> **Problem**: All of the records that follow need to be copied word for word, without the pictures.

(Collected data)
----------------------------------------

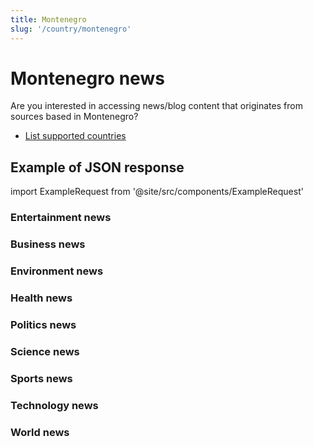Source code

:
 ```yaml
---
title: Montenegro
slug: '/country/montenegro'
---
```


# Montenegro news

Are you interested in accessing news/blog content that originates from sources based in Montenegro?

- [List supported countries](/articles/countries)

## Example of JSON response

import ExampleRequest from '@site/src/components/ExampleRequest'

### Entertainment news
<ExampleRequest url="https://apitube.io/v1/news/articles?limit=2&category=news/Arts_and_Entertainment&country=me"></ExampleRequest>

### Business news
<ExampleRequest url="https://apitube.io/v1/news/articles?limit=2&category=news/Business&country=me"></ExampleRequest>

### Environment news
<ExampleRequest url="https://apitube.io/v1/news/articles?limit=2&category=news/Environment&country=me"></ExampleRequest>

### Health news
<ExampleRequest url="https://apitube.io/v1/news/articles?limit=2&category=news/Health&country=me"></ExampleRequest>

### Politics news
<ExampleRequest url="https://apitube.io/v1/news/articles?limit=2&category=news/Politics&country=me"></ExampleRequest>

### Science news
<ExampleRequest url="https://apitube.io/v1/news/articles?limit=2&category=news/Science&country=me"></ExampleRequest>

### Sports news
<ExampleRequest url="https://apitube.io/v1/news/articles?limit=2&category=news/Sports&country=me"></ExampleRequest>

### Technology news
<ExampleRequest url="https://apitube.io/v1/news/articles?limit=2&category=news/Technology&country=me"></ExampleRequest>

### World news
<ExampleRequest url="https://apitube.io/v1/news/articles?limit=2&category=news/World&country=me"></ExampleRequest>
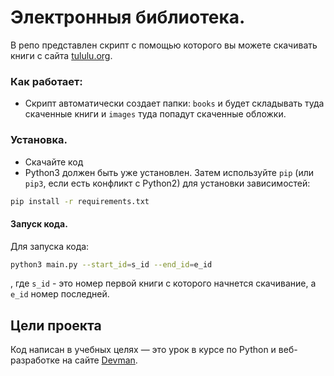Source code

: # Электронныя библиотека.

В репо представлен скрипт с помощью которого вы можете скачивать книги с сайта [tululu.org](https://tululu.org/).

### Как работает:

- Скрипт автоматически создает папки:
  ```books``` и будет складывать туда скаченные книги и
  ```images```  туда попадут скаченные обложки.


### Установка.

- Скачайте код
- Python3 должен быть уже установлен.
  Затем используйте `pip` (или `pip3`, если есть конфликт с Python2) для установки зависимостей:

```bash
pip install -r requirements.txt
```

#### Запуск кода.

Для запуска кода:

```bash
python3 main.py --start_id=s_id --end_id=e_id
``` 

, где `s_id` - это номер первой книги с которого начнется скачивание, а `e_id` номер последней.



## Цели проекта

Код написан в учебных целях — это урок в курсе по Python и веб-разработке на сайте [Devman](https://dvmn.org).
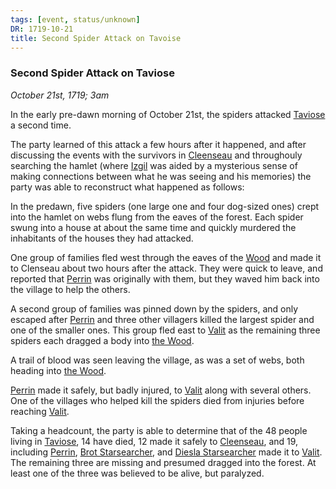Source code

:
```yaml
---
tags: [event, status/unknown]
DR: 1719-10-21
title: Second Spider Attack on Tavoise
---
```

### Second Spider Attack on Taviose
*October 21st, 1719; 3am*

In the early pre-dawn morning of October 21st, the spiders attacked [Taviose](<../../../../gazetteer/greater-sembara/sembara/barony-of-aveil/cleenseau-region/taviose.md>) a second time. 

The party learned of this attack a few hours after it happened, and after discussing the events with the survivors in [Cleenseau](<../../../../gazetteer/greater-sembara/sembara/barony-of-aveil/cleenseau-region/cleenseau/cleenseau.md>) and throughouly searching the hamlet (where [Izgil](<../../../../people/pcs/cleenseau/izgil-moonseeker.md>) was aided by a mysterious sense of making connections between what he was seeing and his memories) the party was able to reconstruct what happened as follows:

In the predawn, five spiders (one large one and four dog-sized ones) crept into the hamlet on webs flung from the eaves of the forest. Each spider swung into a house at about the same time and quickly murdered the inhabitants of the houses they had attacked.

One group of families fled west through the eaves of the [Wood](<../../../../gazetteer/greater-sembara/sembara/barony-of-aveil/cleenseau-region/cleenseau-wood.md>) and made it to Clenseau about two hours after the attack. They were quick to leave, and reported that [Perrin](<../../../../people/sembarans/perrin-voclain.md>) was originally with them, but they waved him back into the village to help the others.

A second group of families was pinned down by the spiders, and only escaped after [Perrin](<../../../../people/sembarans/perrin-voclain.md>) and three other villagers killed the largest spider and one of the smaller ones. This group fled east to [Valit](<../../../../gazetteer/greater-sembara/sembara/barony-of-aveil/cleenseau-region/valit.md>) as the remaining three spiders each dragged a body into [the Wood](<../../../../gazetteer/greater-sembara/sembara/barony-of-aveil/cleenseau-region/cleenseau-wood.md>). 

A trail of blood was seen leaving the village, as was a set of webs, both heading into [the Wood](<../../../../gazetteer/greater-sembara/sembara/barony-of-aveil/cleenseau-region/cleenseau-wood.md>). 

[Perrin](<../../../../people/sembarans/perrin-voclain.md>) made it safely, but badly injured, to [Valit](<../../../../gazetteer/greater-sembara/sembara/barony-of-aveil/cleenseau-region/valit.md>) along with several others. One of the villages who helped kill the spiders died from injuries before reaching [Valit](<../../../../gazetteer/greater-sembara/sembara/barony-of-aveil/cleenseau-region/valit.md>). 

Taking a headcount, the party is able to determine that of the 48 people living in [Taviose](<../../../../gazetteer/greater-sembara/sembara/barony-of-aveil/cleenseau-region/taviose.md>), 14 have died, 12 made it safely to [Cleenseau](<../../../../gazetteer/greater-sembara/sembara/barony-of-aveil/cleenseau-region/cleenseau/cleenseau.md>), and 19, including [Perrin](<../../../../people/sembarans/perrin-voclain.md>), [Brot Starsearcher](<../../../../people/dwarves/brot-starsearcher.md>), and [Diesla Starsearcher](<../../../../people/dwarves/diesla-starsearcher.md>) made it to [Valit](<../../../../gazetteer/greater-sembara/sembara/barony-of-aveil/cleenseau-region/valit.md>). The remaining three are missing and presumed dragged into the forest. At least one of the three was believed to be alive, but paralyzed.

----------------------------------------

> **Answer box**:
Source code

:
 ```yaml
---
title: Montenegro
slug: '/country/montenegro'
---
```


# Montenegro news

Are you interested in accessing news/blog content that originates from sources based in Montenegro?

- [List supported countries](/articles/countries)

## Example of JSON response

import ExampleRequest from '@site/src/components/ExampleRequest'

### Entertainment news
<ExampleRequest url="https://apitube.io/v1/news/articles?limit=2&category=news/Arts_and_Entertainment&country=me"></ExampleRequest>

### Business news
<ExampleRequest url="https://apitube.io/v1/news/articles?limit=2&category=news/Business&country=me"></ExampleRequest>

### Environment news
<ExampleRequest url="https://apitube.io/v1/news/articles?limit=2&category=news/Environment&country=me"></ExampleRequest>

### Health news
<ExampleRequest url="https://apitube.io/v1/news/articles?limit=2&category=news/Health&country=me"></ExampleRequest>

### Politics news
<ExampleRequest url="https://apitube.io/v1/news/articles?limit=2&category=news/Politics&country=me"></ExampleRequest>

### Science news
<ExampleRequest url="https://apitube.io/v1/news/articles?limit=2&category=news/Science&country=me"></ExampleRequest>

### Sports news
<ExampleRequest url="https://apitube.io/v1/news/articles?limit=2&category=news/Sports&country=me"></ExampleRequest>

### Technology news
<ExampleRequest url="https://apitube.io/v1/news/articles?limit=2&category=news/Technology&country=me"></ExampleRequest>

### World news
<ExampleRequest url="https://apitube.io/v1/news/articles?limit=2&category=news/World&country=me"></ExampleRequest>
Source code

: # Электронныя библиотека.

В репо представлен скрипт с помощью которого вы можете скачивать книги с сайта [tululu.org](https://tululu.org/).

### Как работает:

- Скрипт автоматически создает папки:
  ```books``` и будет складывать туда скаченные книги и
  ```images```  туда попадут скаченные обложки.


### Установка.

- Скачайте код
- Python3 должен быть уже установлен.
  Затем используйте `pip` (или `pip3`, если есть конфликт с Python2) для установки зависимостей:

```bash
pip install -r requirements.txt
```

#### Запуск кода.

Для запуска кода:

```bash
python3 main.py --start_id=s_id --end_id=e_id
``` 

, где `s_id` - это номер первой книги с которого начнется скачивание, а `e_id` номер последней.



## Цели проекта

Код написан в учебных целях — это урок в курсе по Python и веб-разработке на сайте [Devman](https://dvmn.org).
Source code

:
```yaml
---
tags: [event, status/unknown]
DR: 1719-10-21
title: Second Spider Attack on Tavoise
---
```

### Second Spider Attack on Taviose
*October 21st, 1719; 3am*

In the early pre-dawn morning of October 21st, the spiders attacked [Taviose](<../../../../gazetteer/greater-sembara/sembara/barony-of-aveil/cleenseau-region/taviose.md>) a second time. 

The party learned of this attack a few hours after it happened, and after discussing the events with the survivors in [Cleenseau](<../../../../gazetteer/greater-sembara/sembara/barony-of-aveil/cleenseau-region/cleenseau/cleenseau.md>) and throughouly searching the hamlet (where [Izgil](<../../../../people/pcs/cleenseau/izgil-moonseeker.md>) was aided by a mysterious sense of making connections between what he was seeing and his memories) the party was able to reconstruct what happened as follows:

In the predawn, five spiders (one large one and four dog-sized ones) crept into the hamlet on webs flung from the eaves of the forest. Each spider swung into a house at about the same time and quickly murdered the inhabitants of the houses they had attacked.

One group of families fled west through the eaves of the [Wood](<../../../../gazetteer/greater-sembara/sembara/barony-of-aveil/cleenseau-region/cleenseau-wood.md>) and made it to Clenseau about two hours after the attack. They were quick to leave, and reported that [Perrin](<../../../../people/sembarans/perrin-voclain.md>) was originally with them, but they waved him back into the village to help the others.

A second group of families was pinned down by the spiders, and only escaped after [Perrin](<../../../../people/sembarans/perrin-voclain.md>) and three other villagers killed the largest spider and one of the smaller ones. This group fled east to [Valit](<../../../../gazetteer/greater-sembara/sembara/barony-of-aveil/cleenseau-region/valit.md>) as the remaining three spiders each dragged a body into [the Wood](<../../../../gazetteer/greater-sembara/sembara/barony-of-aveil/cleenseau-region/cleenseau-wood.md>). 

A trail of blood was seen leaving the village, as was a set of webs, both heading into [the Wood](<../../../../gazetteer/greater-sembara/sembara/barony-of-aveil/cleenseau-region/cleenseau-wood.md>). 

[Perrin](<../../../../people/sembarans/perrin-voclain.md>) made it safely, but badly injured, to [Valit](<../../../../gazetteer/greater-sembara/sembara/barony-of-aveil/cleenseau-region/valit.md>) along with several others. One of the villages who helped kill the spiders died from injuries before reaching [Valit](<../../../../gazetteer/greater-sembara/sembara/barony-of-aveil/cleenseau-region/valit.md>). 

Taking a headcount, the party is able to determine that of the 48 people living in [Taviose](<../../../../gazetteer/greater-sembara/sembara/barony-of-aveil/cleenseau-region/taviose.md>), 14 have died, 12 made it safely to [Cleenseau](<../../../../gazetteer/greater-sembara/sembara/barony-of-aveil/cleenseau-region/cleenseau/cleenseau.md>), and 19, including [Perrin](<../../../../people/sembarans/perrin-voclain.md>), [Brot Starsearcher](<../../../../people/dwarves/brot-starsearcher.md>), and [Diesla Starsearcher](<../../../../people/dwarves/diesla-starsearcher.md>) made it to [Valit](<../../../../gazetteer/greater-sembara/sembara/barony-of-aveil/cleenseau-region/valit.md>). The remaining three are missing and presumed dragged into the forest. At least one of the three was believed to be alive, but paralyzed.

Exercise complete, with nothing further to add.